▸ Task goal:
Pull out every line below that holds the word "mailto".

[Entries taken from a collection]
+ + + + +

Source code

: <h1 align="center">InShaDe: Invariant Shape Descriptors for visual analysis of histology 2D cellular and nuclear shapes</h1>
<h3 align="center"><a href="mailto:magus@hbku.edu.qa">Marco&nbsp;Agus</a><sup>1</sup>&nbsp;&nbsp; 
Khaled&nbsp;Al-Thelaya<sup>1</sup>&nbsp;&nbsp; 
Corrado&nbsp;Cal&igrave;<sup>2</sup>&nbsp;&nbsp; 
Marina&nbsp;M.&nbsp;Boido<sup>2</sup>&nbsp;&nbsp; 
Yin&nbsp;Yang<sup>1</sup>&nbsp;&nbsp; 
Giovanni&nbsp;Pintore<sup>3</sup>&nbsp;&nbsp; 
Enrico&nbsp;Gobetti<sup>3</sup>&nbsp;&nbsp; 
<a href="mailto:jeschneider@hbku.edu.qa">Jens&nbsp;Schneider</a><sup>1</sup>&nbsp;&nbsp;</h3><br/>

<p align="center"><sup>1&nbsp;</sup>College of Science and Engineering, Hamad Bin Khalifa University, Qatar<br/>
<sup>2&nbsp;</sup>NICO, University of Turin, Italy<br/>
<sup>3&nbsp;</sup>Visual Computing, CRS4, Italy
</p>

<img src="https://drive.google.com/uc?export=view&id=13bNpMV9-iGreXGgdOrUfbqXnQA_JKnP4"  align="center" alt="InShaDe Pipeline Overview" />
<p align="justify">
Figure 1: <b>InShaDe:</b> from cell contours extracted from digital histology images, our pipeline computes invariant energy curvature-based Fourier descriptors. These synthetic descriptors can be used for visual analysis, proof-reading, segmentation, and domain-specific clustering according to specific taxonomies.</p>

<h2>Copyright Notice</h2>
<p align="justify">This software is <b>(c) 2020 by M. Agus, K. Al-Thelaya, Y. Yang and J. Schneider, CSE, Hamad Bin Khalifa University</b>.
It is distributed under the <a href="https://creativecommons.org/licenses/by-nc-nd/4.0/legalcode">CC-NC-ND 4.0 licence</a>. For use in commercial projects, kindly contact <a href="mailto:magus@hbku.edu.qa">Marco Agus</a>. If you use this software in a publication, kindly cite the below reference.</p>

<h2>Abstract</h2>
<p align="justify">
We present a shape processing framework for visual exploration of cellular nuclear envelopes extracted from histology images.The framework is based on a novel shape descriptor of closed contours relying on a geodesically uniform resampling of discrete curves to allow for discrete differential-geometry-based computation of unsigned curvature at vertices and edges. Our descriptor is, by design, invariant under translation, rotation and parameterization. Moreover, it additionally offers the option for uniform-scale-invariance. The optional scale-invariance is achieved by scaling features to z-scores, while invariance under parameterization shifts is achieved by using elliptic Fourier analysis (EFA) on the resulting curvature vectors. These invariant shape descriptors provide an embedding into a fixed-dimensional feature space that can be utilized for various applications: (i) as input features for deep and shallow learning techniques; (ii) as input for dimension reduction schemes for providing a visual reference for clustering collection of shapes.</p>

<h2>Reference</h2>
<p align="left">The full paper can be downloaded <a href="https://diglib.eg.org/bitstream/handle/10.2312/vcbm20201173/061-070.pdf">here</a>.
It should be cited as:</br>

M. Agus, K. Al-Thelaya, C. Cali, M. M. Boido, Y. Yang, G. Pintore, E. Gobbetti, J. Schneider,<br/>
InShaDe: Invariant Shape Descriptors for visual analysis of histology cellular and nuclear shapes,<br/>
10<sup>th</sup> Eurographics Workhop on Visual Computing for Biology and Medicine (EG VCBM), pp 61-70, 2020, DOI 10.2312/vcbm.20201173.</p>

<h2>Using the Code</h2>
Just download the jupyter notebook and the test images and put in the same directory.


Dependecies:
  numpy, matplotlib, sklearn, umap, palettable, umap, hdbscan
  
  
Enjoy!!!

+ + + + +

▸ Answer space:
<h3 align="center"><a href="mailto:magus@hbku.edu.qa">Marco&nbsp;Agus</a><sup>1</sup>&nbsp;&nbsp; 
<a href="mailto:jeschneider@hbku.edu.qa">Jens&nbsp;Schneider</a><sup>1</sup>&nbsp;&nbsp;</h3><br/>
It is distributed under the <a href="https://creativecommons.org/licenses/by-nc-nd/4.0/legalcode">CC-NC-ND 4.0 licence</a>. For use in commercial projects, kindly contact <a href="mailto:magus@hbku.edu.qa">Marco Agus</a>. If you use this software in a publication, kindly cite the below reference.</p>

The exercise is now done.